The default threshold is `0.90` (90% cosine similarity). Lower the threshold to match more loosely-worded queries; raise it to require near-identical phrasing.

```bash theme={null}
# More permissive: accept matches at 85% similarity
SCACHE.GET "capital of France" THRESHOLD 0.85

# Stricter: only accept very close matches
SCACHE.GET "What is the capital of France?" THRESHOLD 0.95
```

<Tip>
  Start with the default `0.90`. If you see too many cache misses for near-identical queries, lower the threshold to `0.85`. If you see incorrect cache hits (wrong responses returned for clearly different prompts), raise it toward `0.95`.
</Tip>

***

## Dollar-savings example

```bash theme={null}
# Suppose each LLM completion costs $0.01.
SCACHE.SET "summarize the BSD-3 license" "<summary text>" TTL 3600
SCACHE.GET "give me a summary of the BSD 3-clause license"
# HIT -> $0.01 saved, response returned in milliseconds
```

Track the running hit ratio on the dashboard — each hit line shows the similarity score of the matched prompt, so you can tune the threshold over real traffic.

***

## Persistence

Semantic cache entries are stored in the same keyspace as all other data.

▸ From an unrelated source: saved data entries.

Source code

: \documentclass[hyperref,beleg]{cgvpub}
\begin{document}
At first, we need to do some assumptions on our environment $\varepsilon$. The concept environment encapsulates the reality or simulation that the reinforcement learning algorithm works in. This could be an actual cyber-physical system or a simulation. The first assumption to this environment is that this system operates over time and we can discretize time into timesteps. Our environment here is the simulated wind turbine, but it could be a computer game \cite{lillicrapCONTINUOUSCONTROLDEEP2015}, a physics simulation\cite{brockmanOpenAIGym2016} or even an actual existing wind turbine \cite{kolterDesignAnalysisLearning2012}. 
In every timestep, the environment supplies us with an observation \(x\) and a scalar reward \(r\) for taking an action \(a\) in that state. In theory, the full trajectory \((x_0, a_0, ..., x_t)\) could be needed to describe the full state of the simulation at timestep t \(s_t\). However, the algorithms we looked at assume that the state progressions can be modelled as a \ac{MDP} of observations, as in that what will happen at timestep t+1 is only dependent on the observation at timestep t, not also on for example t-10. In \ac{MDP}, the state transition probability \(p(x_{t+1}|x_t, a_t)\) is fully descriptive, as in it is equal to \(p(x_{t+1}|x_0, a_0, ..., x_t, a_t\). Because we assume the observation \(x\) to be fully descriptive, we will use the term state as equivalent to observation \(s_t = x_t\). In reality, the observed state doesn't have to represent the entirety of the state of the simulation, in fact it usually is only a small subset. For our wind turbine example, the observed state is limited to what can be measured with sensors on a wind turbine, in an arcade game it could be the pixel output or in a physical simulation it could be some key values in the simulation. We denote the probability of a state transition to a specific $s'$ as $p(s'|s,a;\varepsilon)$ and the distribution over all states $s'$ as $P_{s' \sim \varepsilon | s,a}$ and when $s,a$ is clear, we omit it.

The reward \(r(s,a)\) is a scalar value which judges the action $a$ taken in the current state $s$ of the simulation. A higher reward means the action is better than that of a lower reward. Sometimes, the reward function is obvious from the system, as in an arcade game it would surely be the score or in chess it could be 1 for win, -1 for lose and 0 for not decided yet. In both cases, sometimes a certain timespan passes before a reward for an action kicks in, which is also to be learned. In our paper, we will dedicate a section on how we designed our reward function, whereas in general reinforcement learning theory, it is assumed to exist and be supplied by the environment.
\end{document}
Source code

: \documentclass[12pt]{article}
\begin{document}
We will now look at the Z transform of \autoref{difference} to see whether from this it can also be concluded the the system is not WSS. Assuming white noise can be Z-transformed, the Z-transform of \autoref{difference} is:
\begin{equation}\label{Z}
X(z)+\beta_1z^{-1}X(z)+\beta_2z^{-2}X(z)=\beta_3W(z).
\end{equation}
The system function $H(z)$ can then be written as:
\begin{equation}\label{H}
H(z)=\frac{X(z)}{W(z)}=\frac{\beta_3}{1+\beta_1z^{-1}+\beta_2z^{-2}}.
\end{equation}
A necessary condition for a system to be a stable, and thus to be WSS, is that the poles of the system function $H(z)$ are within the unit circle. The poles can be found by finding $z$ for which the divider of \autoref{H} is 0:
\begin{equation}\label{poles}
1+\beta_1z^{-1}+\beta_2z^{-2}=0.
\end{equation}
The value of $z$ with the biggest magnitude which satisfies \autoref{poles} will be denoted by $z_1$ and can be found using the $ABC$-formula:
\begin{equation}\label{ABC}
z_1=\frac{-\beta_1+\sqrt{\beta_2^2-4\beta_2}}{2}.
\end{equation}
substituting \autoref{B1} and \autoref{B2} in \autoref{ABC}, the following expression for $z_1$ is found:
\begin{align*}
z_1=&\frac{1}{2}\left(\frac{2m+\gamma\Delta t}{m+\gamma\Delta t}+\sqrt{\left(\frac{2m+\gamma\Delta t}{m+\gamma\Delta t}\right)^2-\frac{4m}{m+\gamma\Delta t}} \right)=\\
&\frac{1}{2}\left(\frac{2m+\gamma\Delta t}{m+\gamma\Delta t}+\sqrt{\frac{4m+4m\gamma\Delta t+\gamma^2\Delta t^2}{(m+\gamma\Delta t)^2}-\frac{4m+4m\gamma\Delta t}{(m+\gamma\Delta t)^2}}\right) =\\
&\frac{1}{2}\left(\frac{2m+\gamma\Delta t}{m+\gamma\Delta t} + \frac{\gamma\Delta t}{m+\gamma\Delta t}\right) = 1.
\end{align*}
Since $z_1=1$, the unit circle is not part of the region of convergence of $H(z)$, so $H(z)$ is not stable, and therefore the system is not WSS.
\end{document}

They survive restarts through the normal snapshot and AOF mechanisms — Cache-Pot logs a `SCACHE.SET` as its resulting `VSET` command in the AOF, so replay never re-calls the embeddings endpoint.

```bash theme={null}
# Set a semantic cache entry with a TTL — it will survive a restart and
# expire naturally at the right wall-clock time.
SCACHE.SET "explain gradient descent" "<response>" TTL 86400
```

<Info>
  The internal collection `__scache__` is a regular vector collection. You can inspect it with `VCARD __scache__` and `VDIM __scache__`, and it respects all standard TTL and persistence behaviour.